Stored data

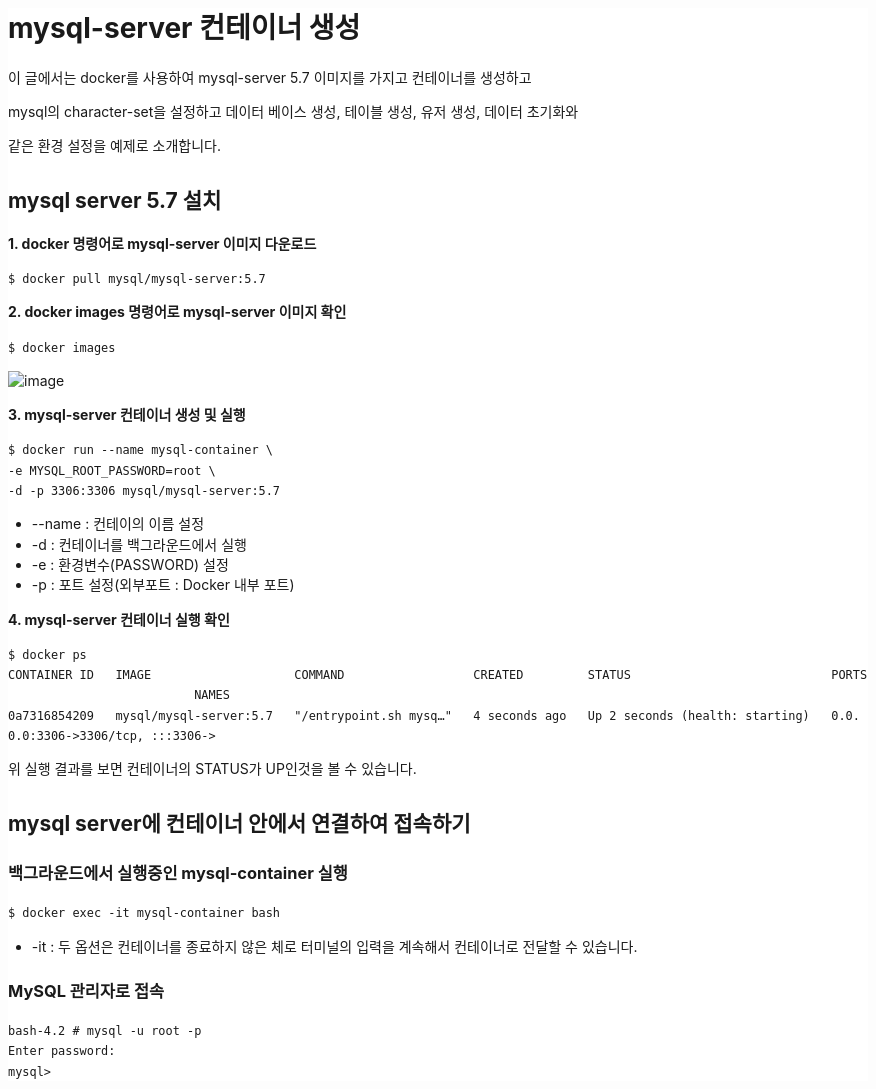# mysql-server 컨테이너 생성
이 글에서는 docker를 사용하여 mysql-server 5.7 이미지를 가지고 컨테이너를 생성하고

mysql의 character-set을 설정하고 데이터 베이스 생성, 테이블 생성, 유저 생성, 데이터 초기화와

같은 환경 설정을 예제로 소개합니다.

## mysql server 5.7 설치
**1. docker 명령어로 mysql-server 이미지 다운로드**
```shell
$ docker pull mysql/mysql-server:5.7
```

**2. docker images 명령어로 mysql-server 이미지 확인**
```shell
$ docker images
```

![image](https://user-images.githubusercontent.com/33227831/220002278-c5e10708-3a18-451a-831e-40053336b8e9.png)

**3. mysql-server 컨테이너 생성 및 실행**
```shell
$ docker run --name mysql-container \
-e MYSQL_ROOT_PASSWORD=root \
-d -p 3306:3306 mysql/mysql-server:5.7
```
- --name : 컨테이의 이름 설정
- -d : 컨테이너를 백그라운드에서 실행
- -e : 환경변수(PASSWORD) 설정
- -p : 포트 설정(외부포트 : Docker 내부 포트)

**4. mysql-server 컨테이너 실행 확인**
```shell
$ docker ps
CONTAINER ID   IMAGE                    COMMAND                  CREATED         STATUS                            PORTS
                          NAMES
0a7316854209   mysql/mysql-server:5.7   "/entrypoint.sh mysq…"   4 seconds ago   Up 2 seconds (health: starting)   0.0.0.0:3306->3306/tcp, :::3306->
```

위 실행 결과를 보면 컨테이너의 STATUS가 UP인것을 볼 수 있습니다.

## mysql server에 컨테이너 안에서 연결하여 접속하기
### 백그라운드에서 실행중인 mysql-container 실행
```shell
$ docker exec -it mysql-container bash
```
- -it : 두 옵션은 컨테이너를 종료하지 않은 체로 터미널의 입력을 계속해서 컨테이너로 전달할 수 있습니다.

### MySQL 관리자로 접속
```shell
bash-4.2 # mysql -u root -p
Enter password:
mysql>
```
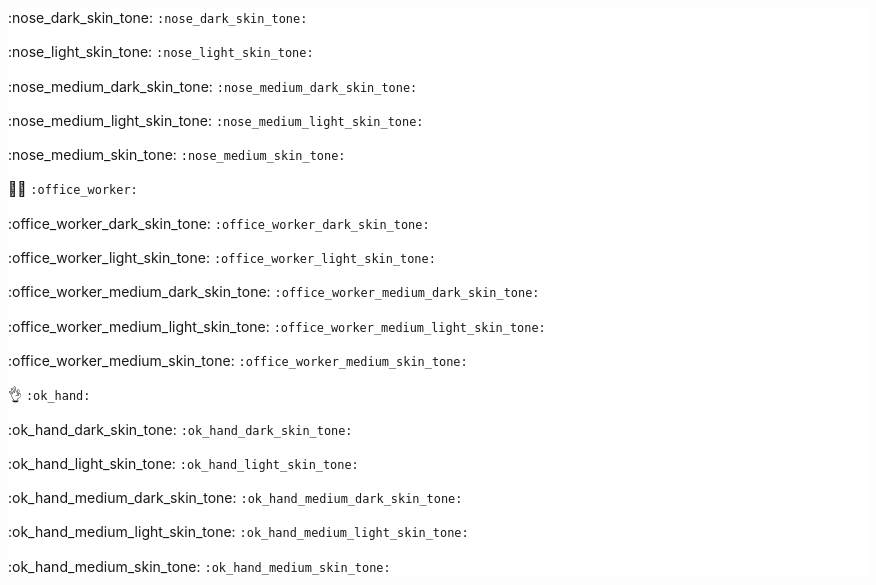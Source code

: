 
:nose_dark_skin_tone: 
`:nose_dark_skin_tone:` 


:nose_light_skin_tone: 
`:nose_light_skin_tone:` 


:nose_medium_dark_skin_tone: 
`:nose_medium_dark_skin_tone:` 


:nose_medium_light_skin_tone: 
`:nose_medium_light_skin_tone:` 


:nose_medium_skin_tone: 
`:nose_medium_skin_tone:` 


:office_worker: 
`:office_worker:` 


:office_worker_dark_skin_tone: 
`:office_worker_dark_skin_tone:` 


:office_worker_light_skin_tone: 
`:office_worker_light_skin_tone:` 


:office_worker_medium_dark_skin_tone: 
`:office_worker_medium_dark_skin_tone:` 


:office_worker_medium_light_skin_tone: 
`:office_worker_medium_light_skin_tone:` 


:office_worker_medium_skin_tone: 
`:office_worker_medium_skin_tone:` 


:ok_hand: 
`:ok_hand:` 


:ok_hand_dark_skin_tone: 
`:ok_hand_dark_skin_tone:` 


:ok_hand_light_skin_tone: 
`:ok_hand_light_skin_tone:` 


:ok_hand_medium_dark_skin_tone: 
`:ok_hand_medium_dark_skin_tone:` 


:ok_hand_medium_light_skin_tone: 
`:ok_hand_medium_light_skin_tone:` 


:ok_hand_medium_skin_tone: 
`:ok_hand_medium_skin_tone:` 
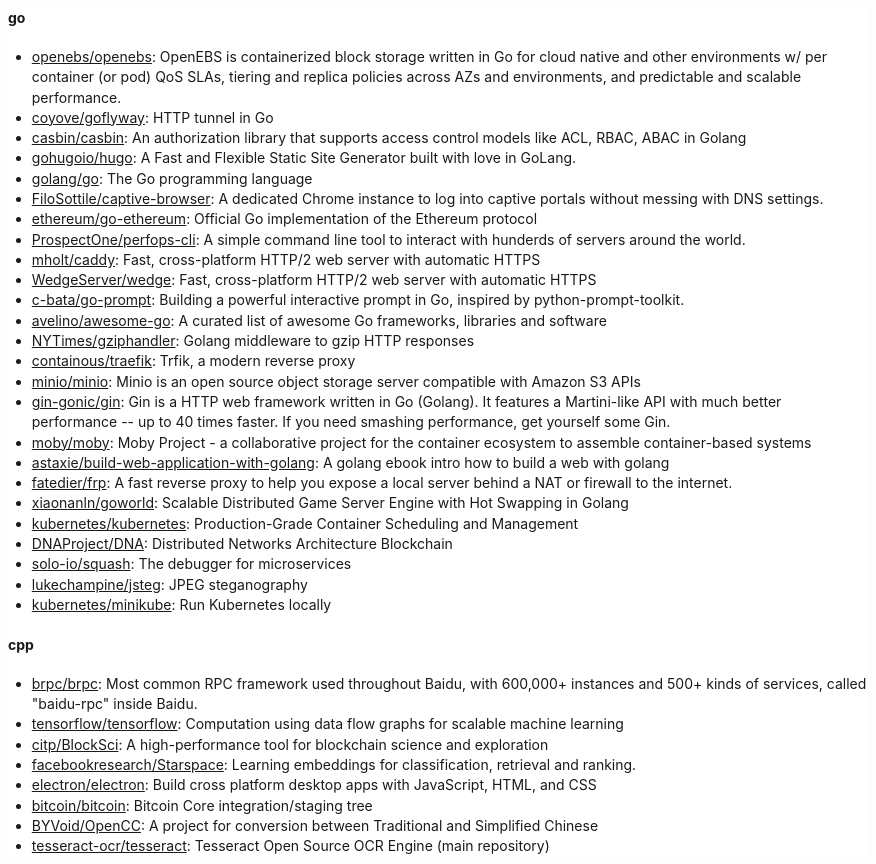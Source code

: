 #### go
* [openebs/openebs](https://github.com/openebs/openebs): OpenEBS is containerized block storage written in Go for cloud native and other environments w/ per container (or pod) QoS SLAs, tiering and replica policies across AZs and environments, and predictable and scalable performance.
* [coyove/goflyway](https://github.com/coyove/goflyway): HTTP tunnel in Go
* [casbin/casbin](https://github.com/casbin/casbin): An authorization library that supports access control models like ACL, RBAC, ABAC in Golang
* [gohugoio/hugo](https://github.com/gohugoio/hugo): A Fast and Flexible Static Site Generator built with love in GoLang.
* [golang/go](https://github.com/golang/go): The Go programming language
* [FiloSottile/captive-browser](https://github.com/FiloSottile/captive-browser): A dedicated Chrome instance to log into captive portals without messing with DNS settings.
* [ethereum/go-ethereum](https://github.com/ethereum/go-ethereum): Official Go implementation of the Ethereum protocol
* [ProspectOne/perfops-cli](https://github.com/ProspectOne/perfops-cli): A simple command line tool to interact with hunderds of servers around the world.
* [mholt/caddy](https://github.com/mholt/caddy): Fast, cross-platform HTTP/2 web server with automatic HTTPS
* [WedgeServer/wedge](https://github.com/WedgeServer/wedge): Fast, cross-platform HTTP/2 web server with automatic HTTPS
* [c-bata/go-prompt](https://github.com/c-bata/go-prompt): Building a powerful interactive prompt in Go, inspired by python-prompt-toolkit.
* [avelino/awesome-go](https://github.com/avelino/awesome-go): A curated list of awesome Go frameworks, libraries and software
* [NYTimes/gziphandler](https://github.com/NYTimes/gziphandler): Golang middleware to gzip HTTP responses
* [containous/traefik](https://github.com/containous/traefik): Trfik, a modern reverse proxy
* [minio/minio](https://github.com/minio/minio): Minio is an open source object storage server compatible with Amazon S3 APIs
* [gin-gonic/gin](https://github.com/gin-gonic/gin): Gin is a HTTP web framework written in Go (Golang). It features a Martini-like API with much better performance -- up to 40 times faster. If you need smashing performance, get yourself some Gin.
* [moby/moby](https://github.com/moby/moby): Moby Project - a collaborative project for the container ecosystem to assemble container-based systems
* [astaxie/build-web-application-with-golang](https://github.com/astaxie/build-web-application-with-golang): A golang ebook intro how to build a web with golang
* [fatedier/frp](https://github.com/fatedier/frp): A fast reverse proxy to help you expose a local server behind a NAT or firewall to the internet.
* [xiaonanln/goworld](https://github.com/xiaonanln/goworld): Scalable Distributed Game Server Engine with Hot Swapping in Golang
* [kubernetes/kubernetes](https://github.com/kubernetes/kubernetes): Production-Grade Container Scheduling and Management
* [DNAProject/DNA](https://github.com/DNAProject/DNA): Distributed Networks Architecture Blockchain
* [solo-io/squash](https://github.com/solo-io/squash): The debugger for microservices
* [lukechampine/jsteg](https://github.com/lukechampine/jsteg): JPEG steganography
* [kubernetes/minikube](https://github.com/kubernetes/minikube): Run Kubernetes locally

#### cpp
* [brpc/brpc](https://github.com/brpc/brpc): Most common RPC framework used throughout Baidu, with 600,000+ instances and 500+ kinds of services, called "baidu-rpc" inside Baidu.
* [tensorflow/tensorflow](https://github.com/tensorflow/tensorflow): Computation using data flow graphs for scalable machine learning
* [citp/BlockSci](https://github.com/citp/BlockSci): A high-performance tool for blockchain science and exploration
* [facebookresearch/Starspace](https://github.com/facebookresearch/Starspace): Learning embeddings for classification, retrieval and ranking.
* [electron/electron](https://github.com/electron/electron): Build cross platform desktop apps with JavaScript, HTML, and CSS
* [bitcoin/bitcoin](https://github.com/bitcoin/bitcoin): Bitcoin Core integration/staging tree
* [BYVoid/OpenCC](https://github.com/BYVoid/OpenCC): A project for conversion between Traditional and Simplified Chinese
* [tesseract-ocr/tesseract](https://github.com/tesseract-ocr/tesseract): Tesseract Open Source OCR Engine (main repository)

### TASK TO COMPLETE
The word "root" may turn up on some lines of these records; say how many, with no other words.

### RESULT BELOW
2